[Rendered images with source text]
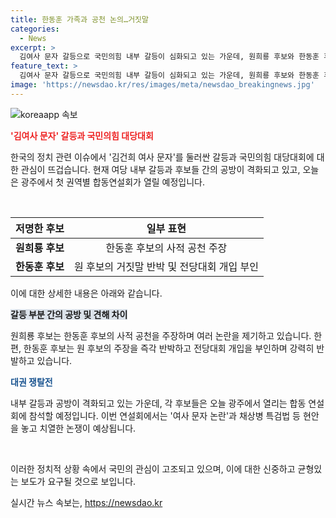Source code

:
 ```yaml
---
title: 한동훈 가족과 공천 논의…거짓말
categories:
  - News
excerpt: >
  김여사 문자 갈등으로 국민의힘 내부 갈등이 심화되고 있는 가운데, 원희룡 후보와 한동훈 후보 간의 혼란한 공천 과정과 관련된 격돌이 이어지고 있습니다. 권역별 첫 합동연설회가 열리는데 앞서, 후보들 간의 갈등이 예상돼 극적인 공방이 예상됩니다.
feature_text: >
  김여사 문자 갈등으로 국민의힘 내부 갈등이 심화되고 있는 가운데, 원희룡 후보와 한동훈 후보 간의 혼란한 공천 과정과 관련된 격돌이 이어지고 있습니다. 권역별 첫 합동연설회가 열리는데 앞서, 후보들 간의 갈등이 예상돼 극적인 공방이 예상됩니다.
image: 'https://newsdao.kr/res/images/meta/newsdao_breakingnews.jpg'
---
```


<p><img src="httpss://newsdao.kr/res/images/meta/newsdao_breakingnews.jpg" alt="koreaapp 속보" /></p>

<p><b><span style="color: #ee2323;">'김여사 문자' 갈등과 국민의힘 대당대회</span></b></p>

<p>한국의 정치 관련 이슈에서 '김건희 여사 문자'를 둘러싼 갈등과 국민의힘 대당대회에 대한 관심이 뜨겁습니다. 현재 여당 내부 갈등과 후보들 간의 공방이 격화되고 있고, 오늘은 광주에서 첫 권역별 합동연설회가 열릴 예정입니다.</p>

<p data-ke-size="size16">&nbsp;</p>

<table>
<thead>
<tr>
<th style="text-align: center;">저명한 후보</th>
<th style="text-align: center;">일부 표현</th>
</tr>
</thead>
<tbody>
<tr>
<td style="text-align: center;"><b>원희룡 후보</b></td>
<td style="text-align: center;">한동훈 후보의 사적 공천 주장</td>
</tr>
<tr>
<td style="text-align: center;"><b>한동훈 후보</b></td>
<td style="text-align: center;">원 후보의 거짓말 반박 및 전당대회 개입 부인</td>
</tr>
</tbody>
</table>

<p>이에 대한 상세한 내용은 아래와 같습니다.</p>

<p><b><span style="background-color: #21538527;">갈등 부분 간의 공방 및 견해 차이</span></b></p>

<p>원희룡 후보는 한동훈 후보의 사적 공천을 주장하며 여러 논란을 제기하고 있습니다. 한편, 한동훈 후보는 원 후보의 주장을 즉각 반박하고 전당대회 개입을 부인하며 강력히 반발하고 있습니다.</p>

<p><b><span style="color: #1a5490;">대권 쟁탈전</span></b></p>

<p>내부 갈등과 공방이 격화되고 있는 가운데, 각 후보들은 오늘 광주에서 열리는 합동 연설회에 참석할 예정입니다. 이번 연설회에서는 '여사 문자 논란'과 채상병 특검법 등 현안을 놓고 치열한 논쟁이 예상됩니다.</p>

<p data-ke-size="size16">&nbsp;</p>

<p>이러한 정치적 상황 속에서 국민의 관심이 고조되고 있으며, 이에 대한 신중하고 균형있는 보도가 요구될 것으로 보입니다.</p>
실시간 뉴스 속보는, <a href="https://newsdao.kr" rel="dofollow">https://newsdao.kr</a>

Exercise brief —
Will you restate every entry word for word and omit the images?

Solution to this task —
Source code

:
 ```yaml
---
title: 한동훈 가족과 공천 논의…거짓말
categories:
  - News
excerpt: >
  김여사 문자 갈등으로 국민의힘 내부 갈등이 심화되고 있는 가운데, 원희룡 후보와 한동훈 후보 간의 혼란한 공천 과정과 관련된 격돌이 이어지고 있습니다. 권역별 첫 합동연설회가 열리는데 앞서, 후보들 간의 갈등이 예상돼 극적인 공방이 예상됩니다.
feature_text: >
  김여사 문자 갈등으로 국민의힘 내부 갈등이 심화되고 있는 가운데, 원희룡 후보와 한동훈 후보 간의 혼란한 공천 과정과 관련된 격돌이 이어지고 있습니다. 권역별 첫 합동연설회가 열리는데 앞서, 후보들 간의 갈등이 예상돼 극적인 공방이 예상됩니다.
image: 'https://newsdao.kr/res/images/meta/newsdao_breakingnews.jpg'
---
```


<p><img src="httpss://newsdao.kr/res/images/meta/newsdao_breakingnews.jpg" alt="koreaapp 속보" /></p>

<p><b><span style="color: #ee2323;">'김여사 문자' 갈등과 국민의힘 대당대회</span></b></p>

<p>한국의 정치 관련 이슈에서 '김건희 여사 문자'를 둘러싼 갈등과 국민의힘 대당대회에 대한 관심이 뜨겁습니다. 현재 여당 내부 갈등과 후보들 간의 공방이 격화되고 있고, 오늘은 광주에서 첫 권역별 합동연설회가 열릴 예정입니다.</p>

<p data-ke-size="size16">&nbsp;</p>

<table>
<thead>
<tr>
<th style="text-align: center;">저명한 후보</th>
<th style="text-align: center;">일부 표현</th>
</tr>
</thead>
<tbody>
<tr>
<td style="text-align: center;"><b>원희룡 후보</b></td>
<td style="text-align: center;">한동훈 후보의 사적 공천 주장</td>
</tr>
<tr>
<td style="text-align: center;"><b>한동훈 후보</b></td>
<td style="text-align: center;">원 후보의 거짓말 반박 및 전당대회 개입 부인</td>
</tr>
</tbody>
</table>

<p>이에 대한 상세한 내용은 아래와 같습니다.</p>

<p><b><span style="background-color: #21538527;">갈등 부분 간의 공방 및 견해 차이</span></b></p>

<p>원희룡 후보는 한동훈 후보의 사적 공천을 주장하며 여러 논란을 제기하고 있습니다. 한편, 한동훈 후보는 원 후보의 주장을 즉각 반박하고 전당대회 개입을 부인하며 강력히 반발하고 있습니다.</p>

<p><b><span style="color: #1a5490;">대권 쟁탈전</span></b></p>

<p>내부 갈등과 공방이 격화되고 있는 가운데, 각 후보들은 오늘 광주에서 열리는 합동 연설회에 참석할 예정입니다. 이번 연설회에서는 '여사 문자 논란'과 채상병 특검법 등 현안을 놓고 치열한 논쟁이 예상됩니다.</p>

<p data-ke-size="size16">&nbsp;</p>

<p>이러한 정치적 상황 속에서 국민의 관심이 고조되고 있으며, 이에 대한 신중하고 균형있는 보도가 요구될 것으로 보입니다.</p>
실시간 뉴스 속보는, <a href="https://newsdao.kr" rel="dofollow">https://newsdao.kr</a>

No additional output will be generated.